◆ **EXTRACTED MATERIAL**
· · · · · · ·

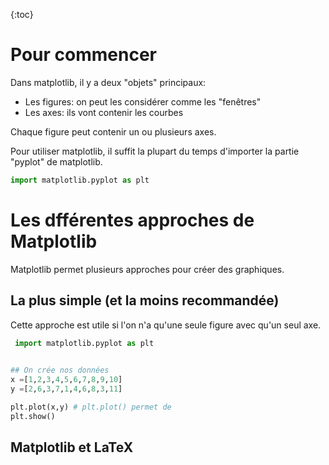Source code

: {:toc}

# Pour commencer
Dans matplotlib, il y a deux "objets" principaux:

* Les figures: on peut les considérer comme les "fenêtres"
* Les axes: ils vont contenir les courbes

Chaque figure peut contenir un ou plusieurs axes.

Pour utiliser matplotlib, il suffit la plupart du temps d'importer la partie "pyplot" de matplotlib.

```PYTHON
import matplotlib.pyplot as plt
```

# Les dfférentes approches de Matplotlib

Matplotlib permet plusieurs approches pour créer des graphiques. 

## La plus simple (et la moins recommandée)

Cette approche est utile si l'on n'a qu'une seule figure avec qu'un seul axe.

```PyTHON
 import matplotlib.pyplot as plt
 

## On crée nos données
x =[1,2,3,4,5,6,7,8,9,10]
y =[2,6,3,7,1,4,6,8,3,11]

plt.plot(x,y) # plt.plot() permet de 
plt.show()
```







## Matplotlib et LaTeX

· · · · · · ·

◆ **TASK STATEMENT**
Everything above should be given again exactly, apart from the pictures.

◆ **RESULT OF THE EXERCISE**
Source code

: {:toc}

# Pour commencer
Dans matplotlib, il y a deux "objets" principaux:

* Les figures: on peut les considérer comme les "fenêtres"
* Les axes: ils vont contenir les courbes

Chaque figure peut contenir un ou plusieurs axes.

Pour utiliser matplotlib, il suffit la plupart du temps d'importer la partie "pyplot" de matplotlib.

```PYTHON
import matplotlib.pyplot as plt
```

# Les dfférentes approches de Matplotlib

Matplotlib permet plusieurs approches pour créer des graphiques. 

## La plus simple (et la moins recommandée)

Cette approche est utile si l'on n'a qu'une seule figure avec qu'un seul axe.

```PyTHON
 import matplotlib.pyplot as plt
 

## On crée nos données
x =[1,2,3,4,5,6,7,8,9,10]
y =[2,6,3,7,1,4,6,8,3,11]

plt.plot(x,y) # plt.plot() permet de 
plt.show()
```







## Matplotlib et LaTeX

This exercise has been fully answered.